[TASK TO COMPLETE]: Stop after the line that contains "## Attribute Match"; until then, restate each line of the entries word for word from the very first.

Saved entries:
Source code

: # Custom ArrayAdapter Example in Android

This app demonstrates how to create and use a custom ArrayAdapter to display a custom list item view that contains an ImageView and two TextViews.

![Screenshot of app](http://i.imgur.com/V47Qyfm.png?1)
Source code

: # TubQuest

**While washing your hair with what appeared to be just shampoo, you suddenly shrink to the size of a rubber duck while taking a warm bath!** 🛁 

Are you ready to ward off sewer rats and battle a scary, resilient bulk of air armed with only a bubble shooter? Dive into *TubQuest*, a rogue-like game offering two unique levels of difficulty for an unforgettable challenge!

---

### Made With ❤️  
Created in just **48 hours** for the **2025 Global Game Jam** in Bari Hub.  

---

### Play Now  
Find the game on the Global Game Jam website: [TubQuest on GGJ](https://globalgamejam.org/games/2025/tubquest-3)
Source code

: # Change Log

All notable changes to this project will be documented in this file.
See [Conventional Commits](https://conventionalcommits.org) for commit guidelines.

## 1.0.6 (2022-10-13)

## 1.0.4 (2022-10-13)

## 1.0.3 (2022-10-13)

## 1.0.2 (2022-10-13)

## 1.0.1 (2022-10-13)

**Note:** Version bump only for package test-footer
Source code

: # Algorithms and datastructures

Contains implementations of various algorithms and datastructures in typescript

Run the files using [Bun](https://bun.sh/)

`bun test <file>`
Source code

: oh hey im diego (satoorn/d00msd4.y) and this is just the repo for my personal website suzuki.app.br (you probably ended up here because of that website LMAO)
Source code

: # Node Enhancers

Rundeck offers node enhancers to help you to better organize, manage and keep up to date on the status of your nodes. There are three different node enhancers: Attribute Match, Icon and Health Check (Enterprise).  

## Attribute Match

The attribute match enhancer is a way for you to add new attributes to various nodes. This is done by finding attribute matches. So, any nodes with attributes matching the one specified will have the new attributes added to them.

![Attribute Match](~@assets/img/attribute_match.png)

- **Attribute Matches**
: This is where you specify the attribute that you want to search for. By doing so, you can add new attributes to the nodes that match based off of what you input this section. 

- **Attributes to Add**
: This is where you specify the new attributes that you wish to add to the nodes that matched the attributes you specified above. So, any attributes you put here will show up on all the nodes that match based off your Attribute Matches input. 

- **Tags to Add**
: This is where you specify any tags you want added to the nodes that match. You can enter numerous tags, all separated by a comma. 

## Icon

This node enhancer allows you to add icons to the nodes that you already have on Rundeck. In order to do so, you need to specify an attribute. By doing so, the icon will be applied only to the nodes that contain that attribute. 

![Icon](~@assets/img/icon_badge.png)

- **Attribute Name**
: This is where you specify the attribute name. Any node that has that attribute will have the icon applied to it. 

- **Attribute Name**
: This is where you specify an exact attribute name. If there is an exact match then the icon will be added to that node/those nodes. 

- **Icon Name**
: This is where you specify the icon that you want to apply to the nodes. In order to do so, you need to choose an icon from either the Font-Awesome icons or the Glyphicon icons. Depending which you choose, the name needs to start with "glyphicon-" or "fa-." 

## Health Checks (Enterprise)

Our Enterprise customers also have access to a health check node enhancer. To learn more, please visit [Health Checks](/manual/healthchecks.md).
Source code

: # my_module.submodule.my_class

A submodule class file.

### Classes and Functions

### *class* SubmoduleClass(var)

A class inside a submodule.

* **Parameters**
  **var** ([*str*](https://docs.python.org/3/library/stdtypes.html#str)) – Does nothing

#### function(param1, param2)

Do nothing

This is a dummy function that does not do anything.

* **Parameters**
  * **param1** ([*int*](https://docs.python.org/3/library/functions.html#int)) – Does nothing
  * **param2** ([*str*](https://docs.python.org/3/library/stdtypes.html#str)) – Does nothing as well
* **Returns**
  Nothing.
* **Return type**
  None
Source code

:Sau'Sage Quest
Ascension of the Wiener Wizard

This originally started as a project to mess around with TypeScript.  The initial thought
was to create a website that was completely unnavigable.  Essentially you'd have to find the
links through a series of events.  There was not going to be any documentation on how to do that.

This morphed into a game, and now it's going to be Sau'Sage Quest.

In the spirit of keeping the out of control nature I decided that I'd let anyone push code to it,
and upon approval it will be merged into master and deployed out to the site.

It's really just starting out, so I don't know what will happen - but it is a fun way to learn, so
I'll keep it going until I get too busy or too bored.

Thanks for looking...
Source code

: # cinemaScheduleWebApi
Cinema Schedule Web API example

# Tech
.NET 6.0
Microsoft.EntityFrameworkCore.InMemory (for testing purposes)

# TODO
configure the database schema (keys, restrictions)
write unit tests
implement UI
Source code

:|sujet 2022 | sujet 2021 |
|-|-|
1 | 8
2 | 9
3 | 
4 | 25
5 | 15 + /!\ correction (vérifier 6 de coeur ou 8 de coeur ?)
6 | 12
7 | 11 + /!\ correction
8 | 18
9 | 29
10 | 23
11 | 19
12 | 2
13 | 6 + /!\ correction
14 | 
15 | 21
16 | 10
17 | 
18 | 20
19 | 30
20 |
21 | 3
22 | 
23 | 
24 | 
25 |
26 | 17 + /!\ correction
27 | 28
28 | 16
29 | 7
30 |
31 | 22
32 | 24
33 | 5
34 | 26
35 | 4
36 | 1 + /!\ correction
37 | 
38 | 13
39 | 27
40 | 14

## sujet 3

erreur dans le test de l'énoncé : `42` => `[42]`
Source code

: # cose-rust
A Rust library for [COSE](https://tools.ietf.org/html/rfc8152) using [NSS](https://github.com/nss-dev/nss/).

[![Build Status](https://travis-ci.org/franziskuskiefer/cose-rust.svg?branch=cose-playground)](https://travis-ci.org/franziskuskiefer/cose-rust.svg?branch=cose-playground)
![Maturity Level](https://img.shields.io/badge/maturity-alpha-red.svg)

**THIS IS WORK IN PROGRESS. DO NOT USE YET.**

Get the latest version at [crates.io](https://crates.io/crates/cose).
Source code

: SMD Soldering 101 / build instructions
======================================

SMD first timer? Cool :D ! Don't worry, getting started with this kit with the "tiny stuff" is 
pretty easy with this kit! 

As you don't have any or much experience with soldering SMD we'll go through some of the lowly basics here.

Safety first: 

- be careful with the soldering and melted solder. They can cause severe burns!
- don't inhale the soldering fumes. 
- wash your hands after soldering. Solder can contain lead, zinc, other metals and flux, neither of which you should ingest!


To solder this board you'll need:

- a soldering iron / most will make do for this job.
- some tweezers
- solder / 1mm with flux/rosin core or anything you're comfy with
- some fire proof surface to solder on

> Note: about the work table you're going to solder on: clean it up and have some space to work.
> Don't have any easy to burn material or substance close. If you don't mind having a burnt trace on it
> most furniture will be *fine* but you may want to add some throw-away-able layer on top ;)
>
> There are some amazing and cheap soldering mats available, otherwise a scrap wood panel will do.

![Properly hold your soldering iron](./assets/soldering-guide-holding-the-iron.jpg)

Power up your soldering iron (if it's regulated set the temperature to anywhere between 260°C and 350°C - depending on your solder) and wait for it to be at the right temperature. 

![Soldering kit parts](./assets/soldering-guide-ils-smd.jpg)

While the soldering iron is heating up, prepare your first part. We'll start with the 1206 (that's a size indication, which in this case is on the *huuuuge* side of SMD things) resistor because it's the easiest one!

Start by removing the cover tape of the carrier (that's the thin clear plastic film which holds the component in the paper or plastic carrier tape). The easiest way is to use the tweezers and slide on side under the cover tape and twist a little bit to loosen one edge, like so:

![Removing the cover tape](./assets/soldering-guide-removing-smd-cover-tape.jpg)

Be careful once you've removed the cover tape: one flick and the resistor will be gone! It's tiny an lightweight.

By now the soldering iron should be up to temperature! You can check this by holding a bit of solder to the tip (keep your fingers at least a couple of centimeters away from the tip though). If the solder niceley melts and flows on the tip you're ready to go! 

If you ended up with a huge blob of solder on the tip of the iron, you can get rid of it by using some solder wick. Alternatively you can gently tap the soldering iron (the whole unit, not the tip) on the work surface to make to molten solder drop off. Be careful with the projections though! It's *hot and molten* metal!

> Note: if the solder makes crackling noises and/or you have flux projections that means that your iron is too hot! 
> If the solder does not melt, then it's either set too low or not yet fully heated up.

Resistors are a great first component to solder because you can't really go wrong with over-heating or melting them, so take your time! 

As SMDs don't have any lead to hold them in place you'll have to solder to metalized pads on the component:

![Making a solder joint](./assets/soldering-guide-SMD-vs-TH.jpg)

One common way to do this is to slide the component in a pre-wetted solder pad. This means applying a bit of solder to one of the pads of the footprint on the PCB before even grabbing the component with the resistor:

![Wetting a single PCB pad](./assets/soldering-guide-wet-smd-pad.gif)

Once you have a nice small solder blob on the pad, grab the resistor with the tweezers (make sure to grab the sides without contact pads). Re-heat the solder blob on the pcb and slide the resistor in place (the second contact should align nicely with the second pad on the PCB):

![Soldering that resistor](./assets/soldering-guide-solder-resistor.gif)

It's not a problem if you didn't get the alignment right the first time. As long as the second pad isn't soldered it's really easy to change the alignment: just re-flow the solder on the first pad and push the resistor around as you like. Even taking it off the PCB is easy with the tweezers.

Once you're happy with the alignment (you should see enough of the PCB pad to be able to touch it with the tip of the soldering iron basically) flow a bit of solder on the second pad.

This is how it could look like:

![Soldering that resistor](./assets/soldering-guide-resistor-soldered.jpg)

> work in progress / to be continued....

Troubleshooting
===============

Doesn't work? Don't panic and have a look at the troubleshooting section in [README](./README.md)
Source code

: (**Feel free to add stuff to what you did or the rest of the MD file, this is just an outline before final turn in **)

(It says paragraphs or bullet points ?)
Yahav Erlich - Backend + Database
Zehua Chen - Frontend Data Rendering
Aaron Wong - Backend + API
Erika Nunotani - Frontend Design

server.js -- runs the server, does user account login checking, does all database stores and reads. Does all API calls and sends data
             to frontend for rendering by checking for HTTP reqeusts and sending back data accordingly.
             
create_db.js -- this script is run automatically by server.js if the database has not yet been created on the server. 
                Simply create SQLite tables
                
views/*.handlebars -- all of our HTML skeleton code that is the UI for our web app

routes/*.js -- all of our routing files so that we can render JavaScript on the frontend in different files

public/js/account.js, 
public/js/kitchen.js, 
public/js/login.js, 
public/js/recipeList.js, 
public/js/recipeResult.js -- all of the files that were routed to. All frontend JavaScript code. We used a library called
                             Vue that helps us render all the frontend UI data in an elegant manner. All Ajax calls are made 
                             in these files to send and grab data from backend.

[RESPONSE]:
Source code

: # Custom ArrayAdapter Example in Android

This app demonstrates how to create and use a custom ArrayAdapter to display a custom list item view that contains an ImageView and two TextViews.

![Screenshot of app](http://i.imgur.com/V47Qyfm.png?1)
Source code

: # TubQuest

**While washing your hair with what appeared to be just shampoo, you suddenly shrink to the size of a rubber duck while taking a warm bath!** 🛁 

Are you ready to ward off sewer rats and battle a scary, resilient bulk of air armed with only a bubble shooter? Dive into *TubQuest*, a rogue-like game offering two unique levels of difficulty for an unforgettable challenge!

---

### Made With ❤️  
Created in just **48 hours** for the **2025 Global Game Jam** in Bari Hub.  

---

### Play Now  
Find the game on the Global Game Jam website: [TubQuest on GGJ](https://globalgamejam.org/games/2025/tubquest-3)
Source code

: # Change Log

All notable changes to this project will be documented in this file.
See [Conventional Commits](https://conventionalcommits.org) for commit guidelines.

## 1.0.6 (2022-10-13)

## 1.0.4 (2022-10-13)

## 1.0.3 (2022-10-13)

## 1.0.2 (2022-10-13)

## 1.0.1 (2022-10-13)

**Note:** Version bump only for package test-footer
Source code

: # Algorithms and datastructures

Contains implementations of various algorithms and datastructures in typescript

Run the files using [Bun](https://bun.sh/)

`bun test <file>`
Source code

: oh hey im diego (satoorn/d00msd4.y) and this is just the repo for my personal website suzuki.app.br (you probably ended up here because of that website LMAO)
Source code

: # Node Enhancers

Rundeck offers node enhancers to help you to better organize, manage and keep up to date on the status of your nodes. There are three different node enhancers: Attribute Match, Icon and Health Check (Enterprise).  

## Attribute Match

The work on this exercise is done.